WHAT IS NEEDED: Your copy should repeat the data that follows exactly and contain no image.

[[ ENTRIES SUPPLIED open ]]

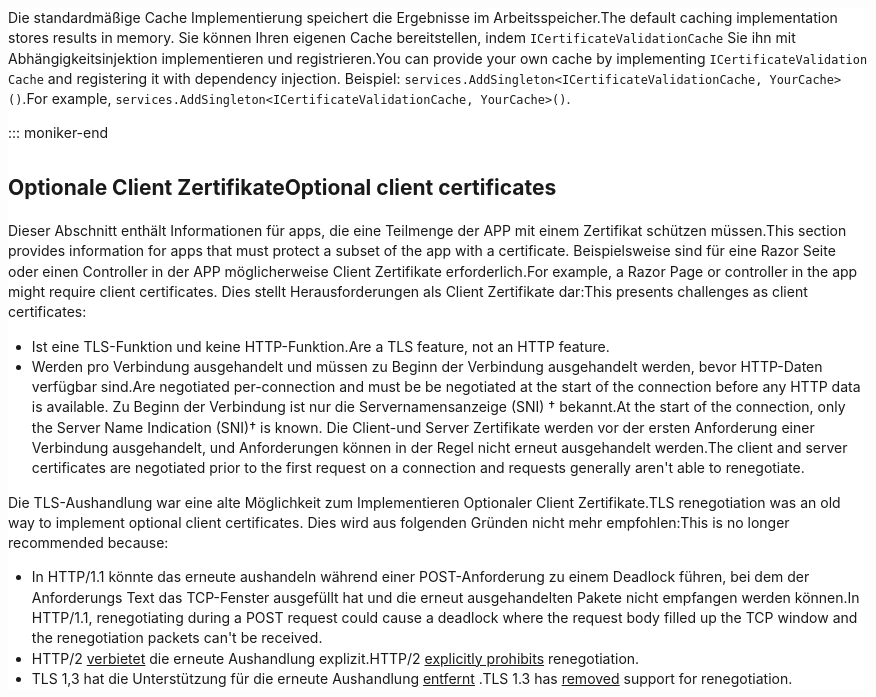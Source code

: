 <span data-ttu-id="fbb1b-241">Die standardmäßige Cache Implementierung speichert die Ergebnisse im Arbeitsspeicher.</span><span class="sxs-lookup"><span data-stu-id="fbb1b-241">The default caching implementation stores results in memory.</span></span> <span data-ttu-id="fbb1b-242">Sie können Ihren eigenen Cache bereitstellen, indem `ICertificateValidationCache` Sie ihn mit Abhängigkeitsinjektion implementieren und registrieren.</span><span class="sxs-lookup"><span data-stu-id="fbb1b-242">You can provide your own cache by implementing `ICertificateValidationCache` and registering it with dependency injection.</span></span> <span data-ttu-id="fbb1b-243">Beispiel: `services.AddSingleton<ICertificateValidationCache, YourCache>()`.</span><span class="sxs-lookup"><span data-stu-id="fbb1b-243">For example, `services.AddSingleton<ICertificateValidationCache, YourCache>()`.</span></span>

::: moniker-end

## <a name="optional-client-certificates"></a><span data-ttu-id="fbb1b-244">Optionale Client Zertifikate</span><span class="sxs-lookup"><span data-stu-id="fbb1b-244">Optional client certificates</span></span>

<span data-ttu-id="fbb1b-245">Dieser Abschnitt enthält Informationen für apps, die eine Teilmenge der APP mit einem Zertifikat schützen müssen.</span><span class="sxs-lookup"><span data-stu-id="fbb1b-245">This section provides information for apps that must protect a subset of the app with a certificate.</span></span> <span data-ttu-id="fbb1b-246">Beispielsweise sind für eine Razor Seite oder einen Controller in der APP möglicherweise Client Zertifikate erforderlich.</span><span class="sxs-lookup"><span data-stu-id="fbb1b-246">For example, a Razor Page or controller in the app might require client certificates.</span></span> <span data-ttu-id="fbb1b-247">Dies stellt Herausforderungen als Client Zertifikate dar:</span><span class="sxs-lookup"><span data-stu-id="fbb1b-247">This presents challenges as client certificates:</span></span>
  
* <span data-ttu-id="fbb1b-248">Ist eine TLS-Funktion und keine HTTP-Funktion.</span><span class="sxs-lookup"><span data-stu-id="fbb1b-248">Are a TLS feature, not an HTTP feature.</span></span>
* <span data-ttu-id="fbb1b-249">Werden pro Verbindung ausgehandelt und müssen zu Beginn der Verbindung ausgehandelt werden, bevor HTTP-Daten verfügbar sind.</span><span class="sxs-lookup"><span data-stu-id="fbb1b-249">Are negotiated per-connection and must be be negotiated at the start of the connection before any HTTP data is available.</span></span> <span data-ttu-id="fbb1b-250">Zu Beginn der Verbindung ist nur die Servernamensanzeige (SNI) &dagger; bekannt.</span><span class="sxs-lookup"><span data-stu-id="fbb1b-250">At the start of the connection, only the Server Name Indication (SNI)&dagger; is known.</span></span> <span data-ttu-id="fbb1b-251">Die Client-und Server Zertifikate werden vor der ersten Anforderung einer Verbindung ausgehandelt, und Anforderungen können in der Regel nicht erneut ausgehandelt werden.</span><span class="sxs-lookup"><span data-stu-id="fbb1b-251">The client and server certificates are negotiated prior to the first request on a connection and requests generally aren't able to renegotiate.</span></span>

<span data-ttu-id="fbb1b-252">Die TLS-Aushandlung war eine alte Möglichkeit zum Implementieren Optionaler Client Zertifikate.</span><span class="sxs-lookup"><span data-stu-id="fbb1b-252">TLS renegotiation was an old way to implement optional client certificates.</span></span> <span data-ttu-id="fbb1b-253">Dies wird aus folgenden Gründen nicht mehr empfohlen:</span><span class="sxs-lookup"><span data-stu-id="fbb1b-253">This is no longer recommended because:</span></span>
- <span data-ttu-id="fbb1b-254">In HTTP/1.1 könnte das erneute aushandeln während einer POST-Anforderung zu einem Deadlock führen, bei dem der Anforderungs Text das TCP-Fenster ausgefüllt hat und die erneut ausgehandelten Pakete nicht empfangen werden können.</span><span class="sxs-lookup"><span data-stu-id="fbb1b-254">In HTTP/1.1, renegotiating during a POST request could cause a deadlock where the request body filled up the TCP window and the renegotiation packets can't be received.</span></span>
- <span data-ttu-id="fbb1b-255">HTTP/2 [verbietet](https://tools.ietf.org/html/rfc7540#section-9.2.1) die erneute Aushandlung explizit.</span><span class="sxs-lookup"><span data-stu-id="fbb1b-255">HTTP/2 [explicitly prohibits](https://tools.ietf.org/html/rfc7540#section-9.2.1) renegotiation.</span></span>
- <span data-ttu-id="fbb1b-256">TLS 1,3 hat die Unterstützung für die erneute Aushandlung [entfernt](https://tools.ietf.org/html/rfc8740#section-1) .</span><span class="sxs-lookup"><span data-stu-id="fbb1b-256">TLS 1.3 has [removed](https://tools.ietf.org/html/rfc8740#section-1) support for renegotiation.</span></span>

[[ ENTRIES SUPPLIED closed ]]

EXERCISE OUTPUT:
Source code

: <span data-ttu-id="fbb1b-241">Die standardmäßige Cache Implementierung speichert die Ergebnisse im Arbeitsspeicher.</span><span class="sxs-lookup"><span data-stu-id="fbb1b-241">The default caching implementation stores results in memory.</span></span> <span data-ttu-id="fbb1b-242">Sie können Ihren eigenen Cache bereitstellen, indem `ICertificateValidationCache` Sie ihn mit Abhängigkeitsinjektion implementieren und registrieren.</span><span class="sxs-lookup"><span data-stu-id="fbb1b-242">You can provide your own cache by implementing `ICertificateValidationCache` and registering it with dependency injection.</span></span> <span data-ttu-id="fbb1b-243">Beispiel: `services.AddSingleton<ICertificateValidationCache, YourCache>()`.</span><span class="sxs-lookup"><span data-stu-id="fbb1b-243">For example, `services.AddSingleton<ICertificateValidationCache, YourCache>()`.</span></span>

::: moniker-end

## <a name="optional-client-certificates"></a><span data-ttu-id="fbb1b-244">Optionale Client Zertifikate</span><span class="sxs-lookup"><span data-stu-id="fbb1b-244">Optional client certificates</span></span>

<span data-ttu-id="fbb1b-245">Dieser Abschnitt enthält Informationen für apps, die eine Teilmenge der APP mit einem Zertifikat schützen müssen.</span><span class="sxs-lookup"><span data-stu-id="fbb1b-245">This section provides information for apps that must protect a subset of the app with a certificate.</span></span> <span data-ttu-id="fbb1b-246">Beispielsweise sind für eine Razor Seite oder einen Controller in der APP möglicherweise Client Zertifikate erforderlich.</span><span class="sxs-lookup"><span data-stu-id="fbb1b-246">For example, a Razor Page or controller in the app might require client certificates.</span></span> <span data-ttu-id="fbb1b-247">Dies stellt Herausforderungen als Client Zertifikate dar:</span><span class="sxs-lookup"><span data-stu-id="fbb1b-247">This presents challenges as client certificates:</span></span>
  
* <span data-ttu-id="fbb1b-248">Ist eine TLS-Funktion und keine HTTP-Funktion.</span><span class="sxs-lookup"><span data-stu-id="fbb1b-248">Are a TLS feature, not an HTTP feature.</span></span>
* <span data-ttu-id="fbb1b-249">Werden pro Verbindung ausgehandelt und müssen zu Beginn der Verbindung ausgehandelt werden, bevor HTTP-Daten verfügbar sind.</span><span class="sxs-lookup"><span data-stu-id="fbb1b-249">Are negotiated per-connection and must be be negotiated at the start of the connection before any HTTP data is available.</span></span> <span data-ttu-id="fbb1b-250">Zu Beginn der Verbindung ist nur die Servernamensanzeige (SNI) &dagger; bekannt.</span><span class="sxs-lookup"><span data-stu-id="fbb1b-250">At the start of the connection, only the Server Name Indication (SNI)&dagger; is known.</span></span> <span data-ttu-id="fbb1b-251">Die Client-und Server Zertifikate werden vor der ersten Anforderung einer Verbindung ausgehandelt, und Anforderungen können in der Regel nicht erneut ausgehandelt werden.</span><span class="sxs-lookup"><span data-stu-id="fbb1b-251">The client and server certificates are negotiated prior to the first request on a connection and requests generally aren't able to renegotiate.</span></span>

<span data-ttu-id="fbb1b-252">Die TLS-Aushandlung war eine alte Möglichkeit zum Implementieren Optionaler Client Zertifikate.</span><span class="sxs-lookup"><span data-stu-id="fbb1b-252">TLS renegotiation was an old way to implement optional client certificates.</span></span> <span data-ttu-id="fbb1b-253">Dies wird aus folgenden Gründen nicht mehr empfohlen:</span><span class="sxs-lookup"><span data-stu-id="fbb1b-253">This is no longer recommended because:</span></span>
- <span data-ttu-id="fbb1b-254">In HTTP/1.1 könnte das erneute aushandeln während einer POST-Anforderung zu einem Deadlock führen, bei dem der Anforderungs Text das TCP-Fenster ausgefüllt hat und die erneut ausgehandelten Pakete nicht empfangen werden können.</span><span class="sxs-lookup"><span data-stu-id="fbb1b-254">In HTTP/1.1, renegotiating during a POST request could cause a deadlock where the request body filled up the TCP window and the renegotiation packets can't be received.</span></span>
- <span data-ttu-id="fbb1b-255">HTTP/2 [verbietet](https://tools.ietf.org/html/rfc7540#section-9.2.1) die erneute Aushandlung explizit.</span><span class="sxs-lookup"><span data-stu-id="fbb1b-255">HTTP/2 [explicitly prohibits](https://tools.ietf.org/html/rfc7540#section-9.2.1) renegotiation.</span></span>
- <span data-ttu-id="fbb1b-256">TLS 1,3 hat die Unterstützung für die erneute Aushandlung [entfernt](https://tools.ietf.org/html/rfc8740#section-1) .</span><span class="sxs-lookup"><span data-stu-id="fbb1b-256">TLS 1.3 has [removed](https://tools.ietf.org/html/rfc8740#section-1) support for renegotiation.</span></span>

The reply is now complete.